* _Task details_
Look through the listing below for the word "plugins" and copy every line where it occurs.

* _Data supplied_
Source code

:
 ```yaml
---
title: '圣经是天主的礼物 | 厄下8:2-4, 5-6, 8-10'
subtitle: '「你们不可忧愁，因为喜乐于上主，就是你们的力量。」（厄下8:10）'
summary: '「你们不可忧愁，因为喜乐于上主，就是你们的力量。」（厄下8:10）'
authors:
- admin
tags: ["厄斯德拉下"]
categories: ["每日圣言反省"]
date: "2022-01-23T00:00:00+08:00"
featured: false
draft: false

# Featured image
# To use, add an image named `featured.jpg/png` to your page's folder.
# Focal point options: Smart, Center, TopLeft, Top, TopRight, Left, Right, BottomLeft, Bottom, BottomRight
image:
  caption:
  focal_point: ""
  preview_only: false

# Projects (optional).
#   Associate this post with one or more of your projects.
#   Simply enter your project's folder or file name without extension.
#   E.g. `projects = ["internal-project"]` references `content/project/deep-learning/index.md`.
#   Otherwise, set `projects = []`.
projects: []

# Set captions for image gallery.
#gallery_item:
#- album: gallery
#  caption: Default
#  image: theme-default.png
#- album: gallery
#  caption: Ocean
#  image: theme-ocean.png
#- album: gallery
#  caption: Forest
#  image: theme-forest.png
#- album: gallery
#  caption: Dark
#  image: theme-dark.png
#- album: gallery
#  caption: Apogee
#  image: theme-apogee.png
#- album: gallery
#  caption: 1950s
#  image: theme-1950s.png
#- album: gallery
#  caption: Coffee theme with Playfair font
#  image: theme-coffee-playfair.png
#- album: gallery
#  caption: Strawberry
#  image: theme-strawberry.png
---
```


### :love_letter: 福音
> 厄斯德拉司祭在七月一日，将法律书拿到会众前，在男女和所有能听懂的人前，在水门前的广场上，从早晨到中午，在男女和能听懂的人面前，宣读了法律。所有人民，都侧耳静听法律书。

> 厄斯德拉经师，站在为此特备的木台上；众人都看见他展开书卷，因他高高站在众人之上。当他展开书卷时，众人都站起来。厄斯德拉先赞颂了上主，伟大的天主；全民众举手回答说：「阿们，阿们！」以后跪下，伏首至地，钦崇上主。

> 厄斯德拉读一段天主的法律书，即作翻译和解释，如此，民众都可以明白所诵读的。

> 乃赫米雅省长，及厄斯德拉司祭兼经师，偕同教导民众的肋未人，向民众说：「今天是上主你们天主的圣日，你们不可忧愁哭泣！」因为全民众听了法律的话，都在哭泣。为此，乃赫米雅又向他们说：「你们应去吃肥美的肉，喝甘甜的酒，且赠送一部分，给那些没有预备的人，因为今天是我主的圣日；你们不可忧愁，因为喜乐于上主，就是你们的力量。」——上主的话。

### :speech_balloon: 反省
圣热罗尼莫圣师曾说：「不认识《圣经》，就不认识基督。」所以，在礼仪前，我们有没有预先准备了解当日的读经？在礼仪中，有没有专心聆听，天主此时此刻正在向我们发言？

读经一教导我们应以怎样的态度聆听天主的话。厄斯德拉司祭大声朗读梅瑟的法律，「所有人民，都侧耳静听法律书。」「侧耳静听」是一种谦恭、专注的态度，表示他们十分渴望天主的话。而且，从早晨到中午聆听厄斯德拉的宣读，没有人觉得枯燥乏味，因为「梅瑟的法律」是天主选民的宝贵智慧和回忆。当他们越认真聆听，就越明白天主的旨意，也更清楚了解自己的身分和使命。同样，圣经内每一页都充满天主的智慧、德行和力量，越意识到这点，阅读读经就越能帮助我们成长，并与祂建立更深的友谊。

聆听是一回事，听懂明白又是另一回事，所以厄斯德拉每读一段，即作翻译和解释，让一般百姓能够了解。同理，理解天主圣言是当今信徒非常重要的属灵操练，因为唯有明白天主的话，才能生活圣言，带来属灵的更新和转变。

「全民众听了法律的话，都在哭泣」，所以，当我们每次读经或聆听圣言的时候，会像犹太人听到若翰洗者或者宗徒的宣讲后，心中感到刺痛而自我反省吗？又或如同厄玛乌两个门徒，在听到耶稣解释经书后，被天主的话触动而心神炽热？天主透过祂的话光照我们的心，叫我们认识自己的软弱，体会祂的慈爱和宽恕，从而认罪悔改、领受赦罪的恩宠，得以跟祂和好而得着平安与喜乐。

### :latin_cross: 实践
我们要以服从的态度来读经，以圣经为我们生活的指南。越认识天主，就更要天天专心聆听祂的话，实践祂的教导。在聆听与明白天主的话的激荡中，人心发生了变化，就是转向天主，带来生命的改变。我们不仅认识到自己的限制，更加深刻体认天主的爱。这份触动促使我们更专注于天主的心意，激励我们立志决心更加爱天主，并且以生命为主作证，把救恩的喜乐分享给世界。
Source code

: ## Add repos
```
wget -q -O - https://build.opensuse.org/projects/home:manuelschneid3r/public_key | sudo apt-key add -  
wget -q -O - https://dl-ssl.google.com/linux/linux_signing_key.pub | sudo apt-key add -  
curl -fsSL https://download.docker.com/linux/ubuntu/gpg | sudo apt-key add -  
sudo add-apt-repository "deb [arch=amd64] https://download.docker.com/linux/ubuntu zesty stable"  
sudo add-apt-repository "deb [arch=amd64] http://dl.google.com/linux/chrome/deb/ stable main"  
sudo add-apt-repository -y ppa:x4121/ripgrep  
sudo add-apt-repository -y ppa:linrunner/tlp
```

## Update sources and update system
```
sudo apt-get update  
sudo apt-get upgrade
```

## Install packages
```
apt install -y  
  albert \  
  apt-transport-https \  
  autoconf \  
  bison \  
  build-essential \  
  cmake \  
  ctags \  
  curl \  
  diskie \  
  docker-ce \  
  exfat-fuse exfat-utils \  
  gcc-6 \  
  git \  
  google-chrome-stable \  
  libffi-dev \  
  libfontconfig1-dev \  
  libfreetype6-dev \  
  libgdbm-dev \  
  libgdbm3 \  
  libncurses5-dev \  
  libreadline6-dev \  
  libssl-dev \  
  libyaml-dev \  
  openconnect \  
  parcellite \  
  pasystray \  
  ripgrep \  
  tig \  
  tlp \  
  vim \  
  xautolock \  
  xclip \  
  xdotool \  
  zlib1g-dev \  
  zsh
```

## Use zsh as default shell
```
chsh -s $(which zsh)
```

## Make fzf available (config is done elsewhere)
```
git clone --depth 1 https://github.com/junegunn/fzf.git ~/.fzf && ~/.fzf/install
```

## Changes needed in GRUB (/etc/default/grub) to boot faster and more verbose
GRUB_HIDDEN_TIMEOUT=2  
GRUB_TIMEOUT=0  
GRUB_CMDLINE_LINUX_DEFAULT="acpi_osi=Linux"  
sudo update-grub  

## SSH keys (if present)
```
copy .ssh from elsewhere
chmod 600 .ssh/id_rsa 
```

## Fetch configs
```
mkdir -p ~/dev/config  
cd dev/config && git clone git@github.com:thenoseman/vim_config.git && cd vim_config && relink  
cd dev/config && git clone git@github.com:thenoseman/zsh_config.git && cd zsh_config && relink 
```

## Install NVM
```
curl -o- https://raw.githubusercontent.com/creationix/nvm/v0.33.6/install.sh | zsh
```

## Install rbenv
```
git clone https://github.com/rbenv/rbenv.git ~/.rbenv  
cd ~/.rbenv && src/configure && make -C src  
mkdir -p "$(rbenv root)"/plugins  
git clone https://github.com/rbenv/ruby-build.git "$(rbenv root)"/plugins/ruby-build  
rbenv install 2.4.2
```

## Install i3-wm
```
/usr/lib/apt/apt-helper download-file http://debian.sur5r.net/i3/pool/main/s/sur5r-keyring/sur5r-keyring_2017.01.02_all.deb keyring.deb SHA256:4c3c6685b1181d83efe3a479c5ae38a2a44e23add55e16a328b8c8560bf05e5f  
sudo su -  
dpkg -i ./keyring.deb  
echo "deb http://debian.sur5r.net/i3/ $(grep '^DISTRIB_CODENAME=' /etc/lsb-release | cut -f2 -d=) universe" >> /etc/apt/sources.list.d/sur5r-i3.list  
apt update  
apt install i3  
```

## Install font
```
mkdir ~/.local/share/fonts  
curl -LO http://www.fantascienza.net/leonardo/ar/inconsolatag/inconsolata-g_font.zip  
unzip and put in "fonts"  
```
==
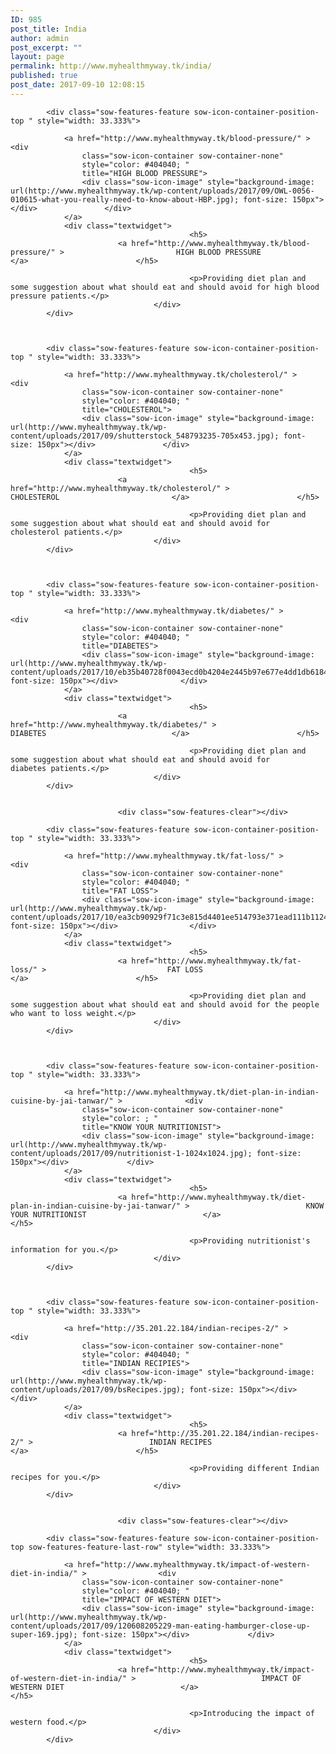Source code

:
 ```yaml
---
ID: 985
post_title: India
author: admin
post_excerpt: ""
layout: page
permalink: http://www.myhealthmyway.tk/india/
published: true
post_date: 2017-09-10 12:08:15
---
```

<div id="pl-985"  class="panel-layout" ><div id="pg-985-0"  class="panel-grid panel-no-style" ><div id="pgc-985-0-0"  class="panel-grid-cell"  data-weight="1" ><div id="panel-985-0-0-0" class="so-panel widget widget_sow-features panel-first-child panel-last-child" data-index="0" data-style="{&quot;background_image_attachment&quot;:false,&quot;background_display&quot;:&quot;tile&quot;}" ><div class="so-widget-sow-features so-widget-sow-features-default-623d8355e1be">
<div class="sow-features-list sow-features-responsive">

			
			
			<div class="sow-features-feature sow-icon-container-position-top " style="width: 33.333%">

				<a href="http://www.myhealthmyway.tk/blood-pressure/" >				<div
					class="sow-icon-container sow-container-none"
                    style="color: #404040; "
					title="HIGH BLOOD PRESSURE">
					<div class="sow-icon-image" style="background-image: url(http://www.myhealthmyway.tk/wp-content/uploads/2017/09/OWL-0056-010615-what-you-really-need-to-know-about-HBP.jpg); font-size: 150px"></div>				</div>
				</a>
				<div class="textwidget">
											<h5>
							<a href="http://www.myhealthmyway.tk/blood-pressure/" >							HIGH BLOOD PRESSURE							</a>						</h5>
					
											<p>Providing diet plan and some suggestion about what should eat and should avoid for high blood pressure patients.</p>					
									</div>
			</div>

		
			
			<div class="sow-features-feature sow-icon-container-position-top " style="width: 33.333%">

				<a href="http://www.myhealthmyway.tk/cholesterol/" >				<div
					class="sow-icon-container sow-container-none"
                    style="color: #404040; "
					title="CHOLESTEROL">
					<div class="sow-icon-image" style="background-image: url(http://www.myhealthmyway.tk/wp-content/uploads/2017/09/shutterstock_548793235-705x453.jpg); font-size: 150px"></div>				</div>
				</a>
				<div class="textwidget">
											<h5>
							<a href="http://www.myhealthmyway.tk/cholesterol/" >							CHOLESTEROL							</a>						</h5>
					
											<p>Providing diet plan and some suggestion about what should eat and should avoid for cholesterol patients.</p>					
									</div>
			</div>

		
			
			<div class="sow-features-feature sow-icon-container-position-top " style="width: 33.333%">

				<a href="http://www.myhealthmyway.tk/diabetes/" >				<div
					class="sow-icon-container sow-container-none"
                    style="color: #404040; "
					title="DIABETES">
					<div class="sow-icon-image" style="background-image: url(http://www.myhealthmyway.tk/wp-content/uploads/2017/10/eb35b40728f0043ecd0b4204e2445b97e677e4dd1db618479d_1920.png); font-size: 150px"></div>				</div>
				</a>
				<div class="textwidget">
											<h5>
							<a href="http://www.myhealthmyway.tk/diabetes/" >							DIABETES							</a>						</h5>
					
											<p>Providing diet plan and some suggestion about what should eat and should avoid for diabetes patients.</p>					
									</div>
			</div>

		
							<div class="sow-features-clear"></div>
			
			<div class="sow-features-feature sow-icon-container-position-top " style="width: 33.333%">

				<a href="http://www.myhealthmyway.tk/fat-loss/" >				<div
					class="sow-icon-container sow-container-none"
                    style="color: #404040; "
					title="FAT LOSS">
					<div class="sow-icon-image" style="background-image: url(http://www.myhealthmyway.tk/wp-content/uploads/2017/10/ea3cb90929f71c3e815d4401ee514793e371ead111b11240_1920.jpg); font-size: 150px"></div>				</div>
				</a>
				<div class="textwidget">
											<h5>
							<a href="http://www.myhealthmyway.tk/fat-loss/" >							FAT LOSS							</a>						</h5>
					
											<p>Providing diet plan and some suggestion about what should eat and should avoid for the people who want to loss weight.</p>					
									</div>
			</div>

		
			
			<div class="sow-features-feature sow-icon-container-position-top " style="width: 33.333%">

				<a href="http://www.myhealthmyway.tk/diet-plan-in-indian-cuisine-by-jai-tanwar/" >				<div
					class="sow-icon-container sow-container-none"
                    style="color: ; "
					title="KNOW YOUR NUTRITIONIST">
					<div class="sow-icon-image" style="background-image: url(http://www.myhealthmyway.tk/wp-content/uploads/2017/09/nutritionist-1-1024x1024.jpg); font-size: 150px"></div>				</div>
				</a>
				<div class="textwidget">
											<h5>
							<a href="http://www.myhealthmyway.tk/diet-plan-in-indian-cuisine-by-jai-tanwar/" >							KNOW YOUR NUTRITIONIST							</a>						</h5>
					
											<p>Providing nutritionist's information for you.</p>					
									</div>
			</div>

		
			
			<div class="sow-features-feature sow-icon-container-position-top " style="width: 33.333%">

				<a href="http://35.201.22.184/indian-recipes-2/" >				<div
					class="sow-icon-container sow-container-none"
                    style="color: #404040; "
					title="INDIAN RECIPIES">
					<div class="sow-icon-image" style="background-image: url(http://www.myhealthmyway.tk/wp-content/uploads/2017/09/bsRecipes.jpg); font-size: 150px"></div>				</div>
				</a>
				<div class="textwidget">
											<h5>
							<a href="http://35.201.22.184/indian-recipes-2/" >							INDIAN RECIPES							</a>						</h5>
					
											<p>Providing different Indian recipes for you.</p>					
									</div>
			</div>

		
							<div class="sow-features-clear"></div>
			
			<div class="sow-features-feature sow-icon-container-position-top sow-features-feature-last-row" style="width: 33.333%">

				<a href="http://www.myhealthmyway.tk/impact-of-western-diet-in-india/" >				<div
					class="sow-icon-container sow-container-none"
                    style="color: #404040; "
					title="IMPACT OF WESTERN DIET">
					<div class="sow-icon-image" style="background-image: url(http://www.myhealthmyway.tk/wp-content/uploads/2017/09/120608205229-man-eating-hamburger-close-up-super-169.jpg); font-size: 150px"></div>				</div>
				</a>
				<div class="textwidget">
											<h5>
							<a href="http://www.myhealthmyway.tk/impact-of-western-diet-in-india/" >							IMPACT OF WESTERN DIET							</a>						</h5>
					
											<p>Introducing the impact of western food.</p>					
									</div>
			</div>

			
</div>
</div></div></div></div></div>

* _Answer space_
mkdir -p "$(rbenv root)"/plugins  
git clone https://github.com/rbenv/ruby-build.git "$(rbenv root)"/plugins/ruby-build  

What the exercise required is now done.